Ah, kudos to Patrick Ouellette of HealthITSecurity.com, who dug into recent reports of a Medtronic breach more deeply than I did. While most media reiterated Medtronic’s claims that no patient data was involved, Patrick reports:
Though medical device maker Medtronic revealed that hackers had entered network on two separate occasions last year in its Securities and Exchange Commission (SEC) filing and didn’t steal anything, the incident appears to be in a bit of a compliance grey area.
According to the Star Tribune, hackers from Asia were not able to steal any patient data, but Medtronic acknowledged that it has been unable to locate some patient records after hackers were able to access its diabetes unit network.

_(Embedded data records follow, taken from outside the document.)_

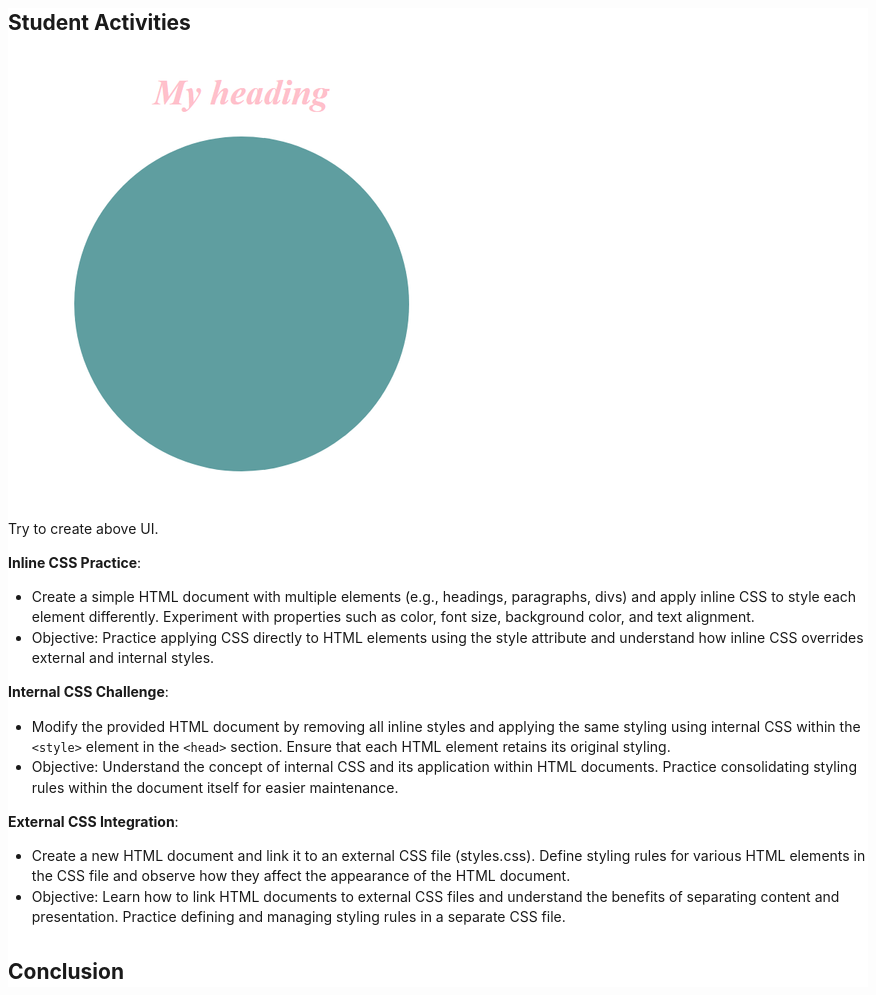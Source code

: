 ## Student Activities

![alt text](./assets/image-1.png)

Try to create above UI.

**Inline CSS Practice**:
- Create a simple HTML document with multiple elements (e.g., headings, paragraphs, divs) and apply inline CSS to style each element differently. Experiment with properties such as color, font size, background color, and text alignment.
- Objective: Practice applying CSS directly to HTML elements using the style attribute and understand how inline CSS overrides external and internal styles.

**Internal CSS Challenge**:
- Modify the provided HTML document by removing all inline styles and applying the same styling using internal CSS within the `<style>` element in the `<head>` section. Ensure that each HTML element retains its original styling.
- Objective: Understand the concept of internal CSS and its application within HTML documents. Practice consolidating styling rules within the document itself for easier maintenance.

**External CSS Integration**:
- Create a new HTML document and link it to an external CSS file (styles.css). Define styling rules for various HTML elements in the CSS file and observe how they affect the appearance of the HTML document.
- Objective: Learn how to link HTML documents to external CSS files and understand the benefits of separating content and presentation. Practice defining and managing styling rules in a separate CSS file.


## Conclusion
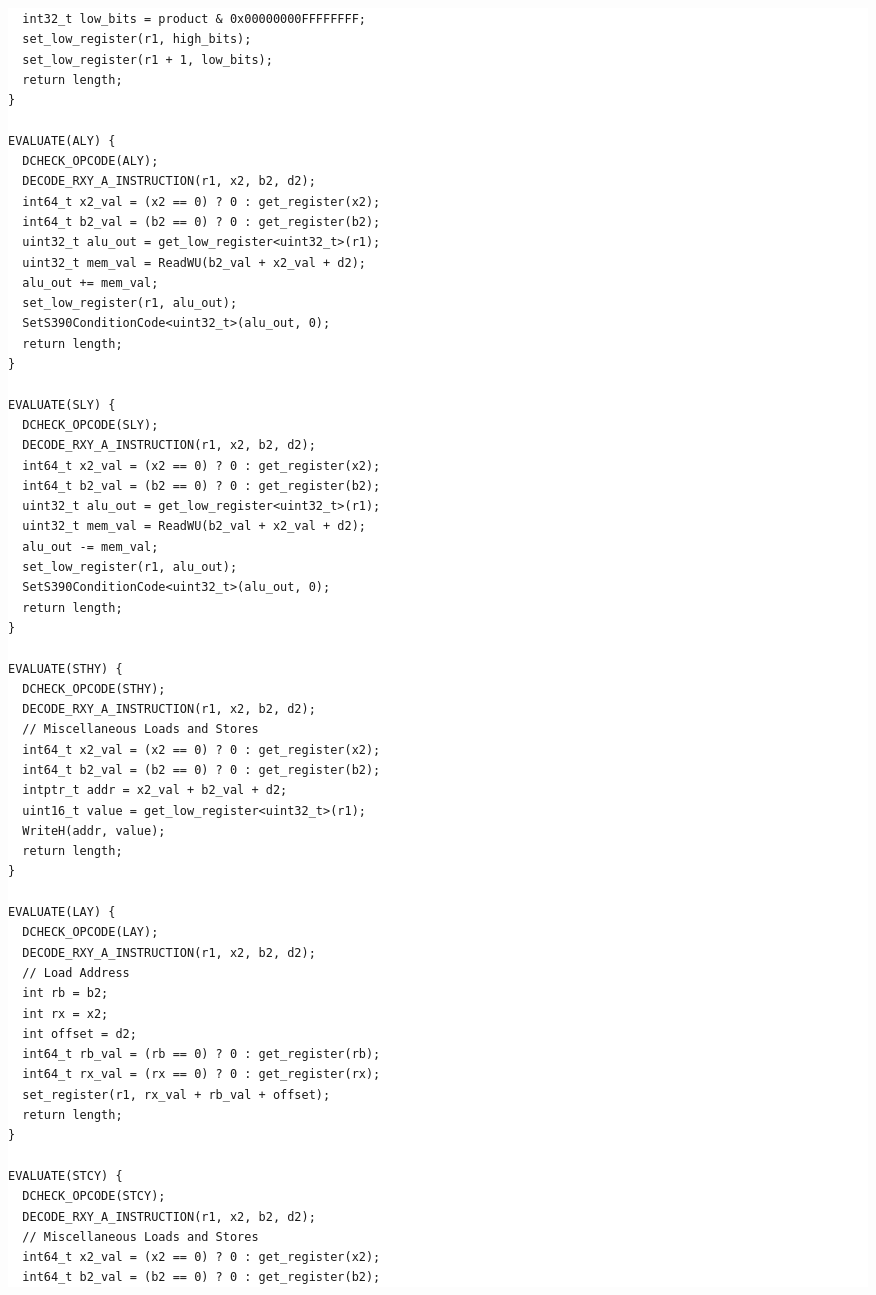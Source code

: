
 ```
  int32_t low_bits = product & 0x00000000FFFFFFFF;
  set_low_register(r1, high_bits);
  set_low_register(r1 + 1, low_bits);
  return length;
}

EVALUATE(ALY) {
  DCHECK_OPCODE(ALY);
  DECODE_RXY_A_INSTRUCTION(r1, x2, b2, d2);
  int64_t x2_val = (x2 == 0) ? 0 : get_register(x2);
  int64_t b2_val = (b2 == 0) ? 0 : get_register(b2);
  uint32_t alu_out = get_low_register<uint32_t>(r1);
  uint32_t mem_val = ReadWU(b2_val + x2_val + d2);
  alu_out += mem_val;
  set_low_register(r1, alu_out);
  SetS390ConditionCode<uint32_t>(alu_out, 0);
  return length;
}

EVALUATE(SLY) {
  DCHECK_OPCODE(SLY);
  DECODE_RXY_A_INSTRUCTION(r1, x2, b2, d2);
  int64_t x2_val = (x2 == 0) ? 0 : get_register(x2);
  int64_t b2_val = (b2 == 0) ? 0 : get_register(b2);
  uint32_t alu_out = get_low_register<uint32_t>(r1);
  uint32_t mem_val = ReadWU(b2_val + x2_val + d2);
  alu_out -= mem_val;
  set_low_register(r1, alu_out);
  SetS390ConditionCode<uint32_t>(alu_out, 0);
  return length;
}

EVALUATE(STHY) {
  DCHECK_OPCODE(STHY);
  DECODE_RXY_A_INSTRUCTION(r1, x2, b2, d2);
  // Miscellaneous Loads and Stores
  int64_t x2_val = (x2 == 0) ? 0 : get_register(x2);
  int64_t b2_val = (b2 == 0) ? 0 : get_register(b2);
  intptr_t addr = x2_val + b2_val + d2;
  uint16_t value = get_low_register<uint32_t>(r1);
  WriteH(addr, value);
  return length;
}

EVALUATE(LAY) {
  DCHECK_OPCODE(LAY);
  DECODE_RXY_A_INSTRUCTION(r1, x2, b2, d2);
  // Load Address
  int rb = b2;
  int rx = x2;
  int offset = d2;
  int64_t rb_val = (rb == 0) ? 0 : get_register(rb);
  int64_t rx_val = (rx == 0) ? 0 : get_register(rx);
  set_register(r1, rx_val + rb_val + offset);
  return length;
}

EVALUATE(STCY) {
  DCHECK_OPCODE(STCY);
  DECODE_RXY_A_INSTRUCTION(r1, x2, b2, d2);
  // Miscellaneous Loads and Stores
  int64_t x2_val = (x2 == 0) ? 0 : get_register(x2);
  int64_t b2_val = (b2 == 0) ? 0 : get_register(b2);
```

Medtronic explained in the filing that it detailed the exposure to the Department of Health and Human Services (HHS) Office of Civil Rights (OCR). “Medtronic, along with two other large medical device manufacturers, discovered an unauthorized intrusion to our systems that was believed to originate from hackers in Asia,” it said. “While we found no evidence of a breach or inadvertent disclosure of the patient records, we were unable to locate them [patient records] for retrieval.”
Read more on HealthITSecurity.com.
This poses something of a dilemma in terms of whether notification is required under HITECH. Medtronic concluded that “patient data was not affected,” but if they can no longer find it on their server, then the records were either downloaded and deleted, exported and deleted, just deleted, or perhaps destroyed during the forensics process, as four possibilities. If their forensics can confirm that the data weren’t downloaded or exfiltrated, and if they have backups of the patient data, then what is the risk to patients?